Cleaning the Limestone Kitchen Floor
The floor was obviously in need of a proper cleaning and re-seal a very mild dilution of Tile Doctor Pro-Clean applied evenly across the floor and allowed to dwell and penetrate through the soils engrained into the grout. The grout lines were scrubbed with a specialist grout brush to release the soil and a rotary machine with a nylon deck scrubbing brush was used to release the soils from the Limestone tiles.
About half an hour of scrubbing, the remaining slurry was extracted using our truck mounted clean and capture system. This system combines heat, pressure, and vacuum extraction to gently blast engrained soils away from the limestone and the grout lines.
To get the Limestone really clean a two pad diamond burnishing process was used; normally we use four pads however the customer did not want the stone to be too shiny and reflection was already starting to happen after the second pad had been applied. Using diamonds to refinish calcium stone such as marble, travertine and limestone is the modern chemical free solution to restoring the surface of sedimentary stones.

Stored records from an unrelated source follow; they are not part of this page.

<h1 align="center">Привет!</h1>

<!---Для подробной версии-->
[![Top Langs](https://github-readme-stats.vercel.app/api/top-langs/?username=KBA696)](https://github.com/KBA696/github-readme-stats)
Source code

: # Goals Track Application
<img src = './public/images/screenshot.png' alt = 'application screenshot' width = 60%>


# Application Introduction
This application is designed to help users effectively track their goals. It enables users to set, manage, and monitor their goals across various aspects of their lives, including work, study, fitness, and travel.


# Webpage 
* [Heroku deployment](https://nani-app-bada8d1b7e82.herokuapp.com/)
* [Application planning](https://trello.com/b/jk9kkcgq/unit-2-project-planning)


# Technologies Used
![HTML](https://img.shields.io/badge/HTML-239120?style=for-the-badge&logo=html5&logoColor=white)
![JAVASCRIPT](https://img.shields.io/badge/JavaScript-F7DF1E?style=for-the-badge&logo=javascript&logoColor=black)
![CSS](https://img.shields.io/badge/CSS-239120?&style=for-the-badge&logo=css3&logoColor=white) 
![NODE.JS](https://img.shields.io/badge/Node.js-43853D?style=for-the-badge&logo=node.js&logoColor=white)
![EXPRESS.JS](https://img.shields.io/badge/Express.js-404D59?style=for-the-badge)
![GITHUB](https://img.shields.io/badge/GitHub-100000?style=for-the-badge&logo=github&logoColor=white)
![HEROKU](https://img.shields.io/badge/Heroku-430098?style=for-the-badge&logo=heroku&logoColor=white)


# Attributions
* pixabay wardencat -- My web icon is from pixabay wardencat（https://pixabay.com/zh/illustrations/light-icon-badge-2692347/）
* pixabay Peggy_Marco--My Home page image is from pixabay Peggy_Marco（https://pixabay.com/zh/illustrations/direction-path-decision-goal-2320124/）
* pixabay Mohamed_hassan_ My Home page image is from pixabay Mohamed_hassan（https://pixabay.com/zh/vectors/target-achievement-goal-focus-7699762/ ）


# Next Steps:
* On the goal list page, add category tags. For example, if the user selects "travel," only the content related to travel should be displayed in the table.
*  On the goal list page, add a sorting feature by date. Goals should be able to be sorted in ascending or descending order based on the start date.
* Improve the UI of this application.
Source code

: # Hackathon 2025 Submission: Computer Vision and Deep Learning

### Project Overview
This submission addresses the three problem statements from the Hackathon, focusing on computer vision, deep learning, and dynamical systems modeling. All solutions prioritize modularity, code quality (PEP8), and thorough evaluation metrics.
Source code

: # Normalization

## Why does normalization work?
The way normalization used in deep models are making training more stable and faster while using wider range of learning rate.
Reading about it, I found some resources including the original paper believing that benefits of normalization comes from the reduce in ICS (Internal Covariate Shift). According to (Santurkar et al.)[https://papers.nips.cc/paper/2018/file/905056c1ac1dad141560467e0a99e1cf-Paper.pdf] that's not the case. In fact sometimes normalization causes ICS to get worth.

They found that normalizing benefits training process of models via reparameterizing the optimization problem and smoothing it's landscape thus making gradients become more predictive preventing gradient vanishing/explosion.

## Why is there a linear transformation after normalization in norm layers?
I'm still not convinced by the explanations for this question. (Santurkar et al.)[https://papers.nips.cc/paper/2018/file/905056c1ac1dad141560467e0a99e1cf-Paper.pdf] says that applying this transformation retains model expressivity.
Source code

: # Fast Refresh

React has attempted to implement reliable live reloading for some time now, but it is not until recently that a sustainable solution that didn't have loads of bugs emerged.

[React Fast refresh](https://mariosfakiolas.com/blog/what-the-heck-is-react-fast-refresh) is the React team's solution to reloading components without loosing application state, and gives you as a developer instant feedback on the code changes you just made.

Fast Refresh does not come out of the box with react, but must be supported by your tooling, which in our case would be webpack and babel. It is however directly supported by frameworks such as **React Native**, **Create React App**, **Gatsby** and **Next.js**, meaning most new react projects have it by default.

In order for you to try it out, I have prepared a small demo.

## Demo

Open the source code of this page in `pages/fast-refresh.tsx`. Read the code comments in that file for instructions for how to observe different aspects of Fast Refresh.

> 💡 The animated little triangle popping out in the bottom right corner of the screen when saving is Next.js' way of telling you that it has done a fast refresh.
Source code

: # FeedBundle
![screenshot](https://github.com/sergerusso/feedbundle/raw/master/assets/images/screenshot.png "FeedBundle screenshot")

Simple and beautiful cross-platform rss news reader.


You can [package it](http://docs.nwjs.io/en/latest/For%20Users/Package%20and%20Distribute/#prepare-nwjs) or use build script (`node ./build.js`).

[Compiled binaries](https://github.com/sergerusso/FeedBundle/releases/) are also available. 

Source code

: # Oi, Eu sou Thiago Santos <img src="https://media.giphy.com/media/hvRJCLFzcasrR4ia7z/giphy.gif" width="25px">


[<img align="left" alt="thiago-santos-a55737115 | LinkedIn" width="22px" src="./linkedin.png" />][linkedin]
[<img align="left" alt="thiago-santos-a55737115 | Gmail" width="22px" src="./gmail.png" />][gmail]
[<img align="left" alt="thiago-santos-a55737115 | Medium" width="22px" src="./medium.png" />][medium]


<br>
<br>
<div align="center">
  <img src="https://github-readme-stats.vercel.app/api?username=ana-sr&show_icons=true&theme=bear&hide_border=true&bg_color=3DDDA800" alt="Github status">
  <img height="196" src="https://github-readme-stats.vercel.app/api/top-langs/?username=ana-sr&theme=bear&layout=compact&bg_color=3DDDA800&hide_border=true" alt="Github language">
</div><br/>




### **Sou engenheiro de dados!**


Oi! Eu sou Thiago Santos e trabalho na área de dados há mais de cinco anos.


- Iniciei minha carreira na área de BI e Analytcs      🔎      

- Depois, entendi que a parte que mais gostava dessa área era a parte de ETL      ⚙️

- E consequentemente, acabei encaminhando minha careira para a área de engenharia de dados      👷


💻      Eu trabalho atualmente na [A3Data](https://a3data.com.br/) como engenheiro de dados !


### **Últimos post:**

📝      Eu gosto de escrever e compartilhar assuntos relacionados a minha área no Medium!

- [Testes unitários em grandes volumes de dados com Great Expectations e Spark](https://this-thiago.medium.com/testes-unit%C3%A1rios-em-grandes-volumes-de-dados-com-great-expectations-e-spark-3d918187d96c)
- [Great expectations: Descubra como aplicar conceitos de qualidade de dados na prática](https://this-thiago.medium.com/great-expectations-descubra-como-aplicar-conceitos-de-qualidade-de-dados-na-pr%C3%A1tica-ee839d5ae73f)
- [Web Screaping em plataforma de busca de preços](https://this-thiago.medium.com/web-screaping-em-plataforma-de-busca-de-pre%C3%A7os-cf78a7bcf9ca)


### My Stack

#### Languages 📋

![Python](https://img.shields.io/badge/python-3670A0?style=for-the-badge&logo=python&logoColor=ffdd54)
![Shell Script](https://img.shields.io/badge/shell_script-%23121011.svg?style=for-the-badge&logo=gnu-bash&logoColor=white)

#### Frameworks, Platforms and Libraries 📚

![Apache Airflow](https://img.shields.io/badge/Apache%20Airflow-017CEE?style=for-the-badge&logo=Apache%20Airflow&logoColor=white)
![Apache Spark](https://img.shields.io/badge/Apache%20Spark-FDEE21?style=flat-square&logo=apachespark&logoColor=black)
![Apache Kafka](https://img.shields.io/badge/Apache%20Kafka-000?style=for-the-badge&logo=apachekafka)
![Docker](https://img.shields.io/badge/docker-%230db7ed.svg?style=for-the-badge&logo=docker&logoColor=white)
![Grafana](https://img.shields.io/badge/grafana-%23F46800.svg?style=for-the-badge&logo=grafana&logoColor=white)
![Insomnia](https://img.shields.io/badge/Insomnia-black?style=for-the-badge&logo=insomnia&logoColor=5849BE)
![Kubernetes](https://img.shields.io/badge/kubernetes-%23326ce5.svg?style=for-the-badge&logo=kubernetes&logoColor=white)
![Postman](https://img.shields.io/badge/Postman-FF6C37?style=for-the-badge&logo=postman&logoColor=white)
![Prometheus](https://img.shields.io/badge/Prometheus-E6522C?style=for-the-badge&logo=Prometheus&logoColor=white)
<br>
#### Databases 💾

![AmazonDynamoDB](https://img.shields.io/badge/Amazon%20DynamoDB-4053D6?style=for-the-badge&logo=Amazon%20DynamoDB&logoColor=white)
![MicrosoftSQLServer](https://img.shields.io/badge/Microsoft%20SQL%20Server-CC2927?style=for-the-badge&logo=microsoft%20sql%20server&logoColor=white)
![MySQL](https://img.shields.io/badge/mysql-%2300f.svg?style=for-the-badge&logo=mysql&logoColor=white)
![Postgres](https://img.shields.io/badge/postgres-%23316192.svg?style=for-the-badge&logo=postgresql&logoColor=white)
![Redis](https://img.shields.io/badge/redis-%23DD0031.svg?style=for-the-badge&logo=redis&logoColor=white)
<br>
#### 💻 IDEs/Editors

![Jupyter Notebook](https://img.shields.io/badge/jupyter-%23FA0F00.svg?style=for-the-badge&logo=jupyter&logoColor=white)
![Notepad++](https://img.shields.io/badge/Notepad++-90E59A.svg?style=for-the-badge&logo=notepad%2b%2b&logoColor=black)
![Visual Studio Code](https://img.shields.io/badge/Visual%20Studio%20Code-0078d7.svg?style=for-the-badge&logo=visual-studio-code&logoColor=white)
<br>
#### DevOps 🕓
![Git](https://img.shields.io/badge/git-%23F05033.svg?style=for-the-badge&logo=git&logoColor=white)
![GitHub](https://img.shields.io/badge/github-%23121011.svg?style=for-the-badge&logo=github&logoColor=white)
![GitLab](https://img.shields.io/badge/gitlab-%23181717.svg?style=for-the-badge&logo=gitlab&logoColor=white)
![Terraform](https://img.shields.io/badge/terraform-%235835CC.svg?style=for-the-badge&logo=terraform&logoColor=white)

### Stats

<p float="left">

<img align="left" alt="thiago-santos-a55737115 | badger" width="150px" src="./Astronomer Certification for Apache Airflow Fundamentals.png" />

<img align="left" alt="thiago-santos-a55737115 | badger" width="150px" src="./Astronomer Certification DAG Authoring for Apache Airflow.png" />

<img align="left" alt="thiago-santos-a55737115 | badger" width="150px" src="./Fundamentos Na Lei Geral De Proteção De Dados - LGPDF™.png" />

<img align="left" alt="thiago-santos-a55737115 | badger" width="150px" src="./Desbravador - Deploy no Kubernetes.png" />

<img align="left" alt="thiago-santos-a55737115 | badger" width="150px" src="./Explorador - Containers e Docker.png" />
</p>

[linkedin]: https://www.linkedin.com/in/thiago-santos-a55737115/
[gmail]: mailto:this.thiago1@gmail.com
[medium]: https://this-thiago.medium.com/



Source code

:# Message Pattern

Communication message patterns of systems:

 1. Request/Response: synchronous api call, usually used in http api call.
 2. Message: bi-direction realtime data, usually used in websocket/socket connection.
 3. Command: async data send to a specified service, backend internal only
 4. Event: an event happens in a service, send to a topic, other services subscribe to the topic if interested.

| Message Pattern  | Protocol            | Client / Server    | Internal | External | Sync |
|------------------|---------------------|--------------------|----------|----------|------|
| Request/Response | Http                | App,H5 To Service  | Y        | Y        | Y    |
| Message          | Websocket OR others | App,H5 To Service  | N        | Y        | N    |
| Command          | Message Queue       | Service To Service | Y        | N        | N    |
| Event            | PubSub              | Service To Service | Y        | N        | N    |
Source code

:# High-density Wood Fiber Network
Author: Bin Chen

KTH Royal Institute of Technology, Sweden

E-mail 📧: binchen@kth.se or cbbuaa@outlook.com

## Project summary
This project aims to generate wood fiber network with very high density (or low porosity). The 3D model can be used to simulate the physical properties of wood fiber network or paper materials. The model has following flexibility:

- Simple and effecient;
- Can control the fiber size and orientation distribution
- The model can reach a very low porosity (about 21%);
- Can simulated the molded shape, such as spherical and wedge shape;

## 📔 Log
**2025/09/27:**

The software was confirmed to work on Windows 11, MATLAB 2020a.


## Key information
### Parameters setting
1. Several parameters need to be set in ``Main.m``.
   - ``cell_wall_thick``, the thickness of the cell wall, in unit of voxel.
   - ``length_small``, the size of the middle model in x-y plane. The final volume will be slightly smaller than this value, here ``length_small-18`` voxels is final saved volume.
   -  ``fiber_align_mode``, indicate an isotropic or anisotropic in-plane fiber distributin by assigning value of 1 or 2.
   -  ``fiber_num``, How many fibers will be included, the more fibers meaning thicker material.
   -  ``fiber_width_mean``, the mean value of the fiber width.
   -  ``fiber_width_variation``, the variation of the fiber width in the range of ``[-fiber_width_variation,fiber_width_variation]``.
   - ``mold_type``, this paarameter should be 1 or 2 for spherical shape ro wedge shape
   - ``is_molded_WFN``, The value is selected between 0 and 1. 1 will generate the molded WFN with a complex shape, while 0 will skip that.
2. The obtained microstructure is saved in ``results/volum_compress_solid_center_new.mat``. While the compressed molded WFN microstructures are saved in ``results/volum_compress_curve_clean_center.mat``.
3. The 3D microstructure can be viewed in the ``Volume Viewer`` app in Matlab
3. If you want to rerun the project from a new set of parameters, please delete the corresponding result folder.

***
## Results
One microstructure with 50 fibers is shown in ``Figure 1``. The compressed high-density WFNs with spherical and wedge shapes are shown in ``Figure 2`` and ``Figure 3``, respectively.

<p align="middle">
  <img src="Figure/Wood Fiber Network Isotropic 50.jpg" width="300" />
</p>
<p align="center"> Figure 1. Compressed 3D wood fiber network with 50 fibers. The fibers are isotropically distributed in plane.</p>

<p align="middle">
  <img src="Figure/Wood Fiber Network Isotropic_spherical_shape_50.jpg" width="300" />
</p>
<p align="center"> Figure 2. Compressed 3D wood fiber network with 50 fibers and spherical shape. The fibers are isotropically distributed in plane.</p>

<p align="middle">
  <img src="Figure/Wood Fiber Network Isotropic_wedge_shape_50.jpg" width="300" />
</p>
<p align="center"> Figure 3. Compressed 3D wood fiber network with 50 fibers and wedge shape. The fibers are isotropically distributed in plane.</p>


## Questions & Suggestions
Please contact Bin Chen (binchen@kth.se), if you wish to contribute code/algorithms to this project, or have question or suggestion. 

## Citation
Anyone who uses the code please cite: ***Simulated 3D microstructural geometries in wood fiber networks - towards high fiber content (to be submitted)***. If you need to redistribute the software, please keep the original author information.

Sealing the Limestone Floor
After deep clean and refinishing the surface of the limestone, it was allowed to dry for a period of 36 hours, after this a liberal coat of Colour Grow which is a solvent based impregnator was applied to the floor. The sealer was allowed to dry on the surface of the stone for approximately 5 minutes before the excess was buffed away. Buffing the excess away is important to ensure a great, smear free finish.
Before leaving we recommended a system to care for the floor to make sure it continues to look as good as the day we left. Also we recently contact the client to check everything was okay and I’m proud to confirm they are still really happy with the floor and after professional cleaning and sealing is now finding the floor much easier to clean and maintain itself.